**Task brief:**
Restate exactly, please, each line of the listing from the one with "fission-all-1.2.0.tgz" to the last, including both.

--- START ---

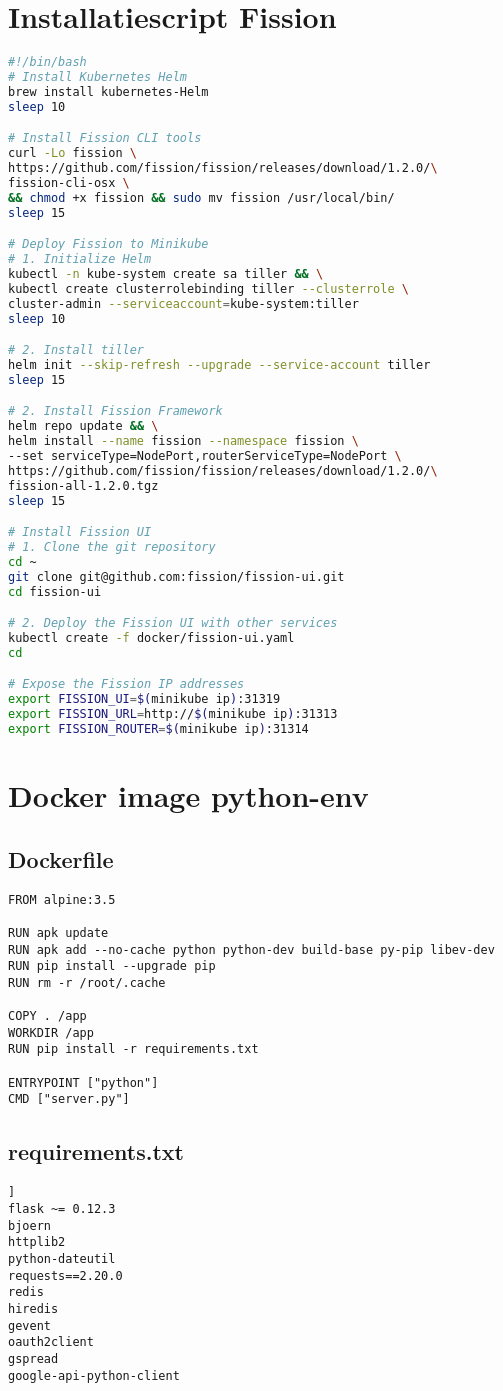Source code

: \newpage
\section{Installatiescript Fission}
\label{sec:installatie-fission}
\begin{lstlisting}[language=bash]
#!/bin/bash
# Install Kubernetes Helm
brew install kubernetes-Helm
sleep 10 

# Install Fission CLI tools
curl -Lo fission \
https://github.com/fission/fission/releases/download/1.2.0/\
fission-cli-osx \
&& chmod +x fission && sudo mv fission /usr/local/bin/
sleep 15

# Deploy Fission to Minikube
# 1. Initialize Helm
kubectl -n kube-system create sa tiller && \
kubectl create clusterrolebinding tiller --clusterrole \
cluster-admin --serviceaccount=kube-system:tiller
sleep 10

# 2. Install tiller
helm init --skip-refresh --upgrade --service-account tiller
sleep 15

# 2. Install Fission Framework
helm repo update && \
helm install --name fission --namespace fission \
--set serviceType=NodePort,routerServiceType=NodePort \
https://github.com/fission/fission/releases/download/1.2.0/\
fission-all-1.2.0.tgz
sleep 15

# Install Fission UI
# 1. Clone the git repository
cd ~
git clone git@github.com:fission/fission-ui.git
cd fission-ui

# 2. Deploy the Fission UI with other services
kubectl create -f docker/fission-ui.yaml
cd

# Expose the Fission IP addresses
export FISSION_UI=$(minikube ip):31319
export FISSION_URL=http://$(minikube ip):31313
export FISSION_ROUTER=$(minikube ip):31314
\end{lstlisting}
\section{Docker image python-env}
\label{sec:docker-fission}
\subsection{Dockerfile}
\label{sec:dockerfile-fission}
\begin{lstlisting}
FROM alpine:3.5

RUN apk update
RUN apk add --no-cache python python-dev build-base py-pip libev-dev
RUN pip install --upgrade pip
RUN rm -r /root/.cache

COPY . /app
WORKDIR /app
RUN pip install -r requirements.txt

ENTRYPOINT ["python"]
CMD ["server.py"]
\end{lstlisting}

\subsection{requirements.txt}
\label{sec:requirements-fission}
\begin{lstlisting}]
flask ~= 0.12.3
bjoern
httplib2
python-dateutil
requests==2.20.0
redis
hiredis
gevent
oauth2client
gspread
google-api-python-client
\end{lstlisting}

--- END ---

**Written answer:**
fission-all-1.2.0.tgz
sleep 15

# Install Fission UI
# 1. Clone the git repository
cd ~
git clone git@github.com:fission/fission-ui.git
cd fission-ui

# 2. Deploy the Fission UI with other services
kubectl create -f docker/fission-ui.yaml
cd

# Expose the Fission IP addresses
export FISSION_UI=$(minikube ip):31319
export FISSION_URL=http://$(minikube ip):31313
export FISSION_ROUTER=$(minikube ip):31314
\end{lstlisting}
\section{Docker image python-env}
\label{sec:docker-fission}
\subsection{Dockerfile}
\label{sec:dockerfile-fission}
\begin{lstlisting}
FROM alpine:3.5

RUN apk update
RUN apk add --no-cache python python-dev build-base py-pip libev-dev
RUN pip install --upgrade pip
RUN rm -r /root/.cache

COPY . /app
WORKDIR /app
RUN pip install -r requirements.txt

ENTRYPOINT ["python"]
CMD ["server.py"]
\end{lstlisting}

\subsection{requirements.txt}
\label{sec:requirements-fission}
\begin{lstlisting}]
flask ~= 0.12.3
bjoern
httplib2
python-dateutil
requests==2.20.0
redis
hiredis
gevent
oauth2client
gspread
google-api-python-client
\end{lstlisting}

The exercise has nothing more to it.